With respect to fracking though this is the point of the regulatory regime:
Sir Jim Ratcliffe's Ineos has launched a stinging attack over the way fracking is being regulated, claiming the industry "is being stopped from moving forward".
The petrochemicals and energy giant, owned by Britain's wealthiest man and one of two companies with the right to undertake fracking in England, has threatened to walk away from operations unless regulations are loosened.
Fracking must be halted if tremors of 0.5 or more on the Richter scale are triggered - a limit Sir Jim's company wants revising to a more "sensible" level.

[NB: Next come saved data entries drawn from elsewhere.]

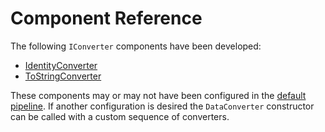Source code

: # Component Reference

The following `IConverter` components have been developed:

* [IdentityConverter](identity.md)
* [ToStringConverter](toString.md)

These components may or may not have been configured in the [default pipeline](pipeline.md). If another configuration is desired the `DataConverter` constructor can be called with a custom sequence of converters.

The point being that there are those who oppose fracking on basic, even philosophic, grounds. They were able to get that 0.5 limit put in place. Not because it’s a sensible number or anything, but so that it’s an entire and complete barrier to anyone doing any fracking. By their lights this is a Good Thing. Britain is left poorer by not being able to use a cheap and abundant energy source.
As to proof that it’s not a sensible number, the British Geological Survey lists recent earthquakes. In the first 15 days of this month there were quakes over that 0.5 limit in Silecroft, Middlesbrough, Newdigate, Blairlogie, Hodnet and County Donegal. Two of those were felt by no human being at all or whatsoever. Fracking is, under the law, banned in those places for some number of days this month. No one has been fracking in any of those areas.
Ratcliffe is stating that this 0.5 limit precludes anyone fracking effectively or economically. Yes, he’s right. But to those who instituted the limit that’s the very point. They positively insist that we must all be poorer.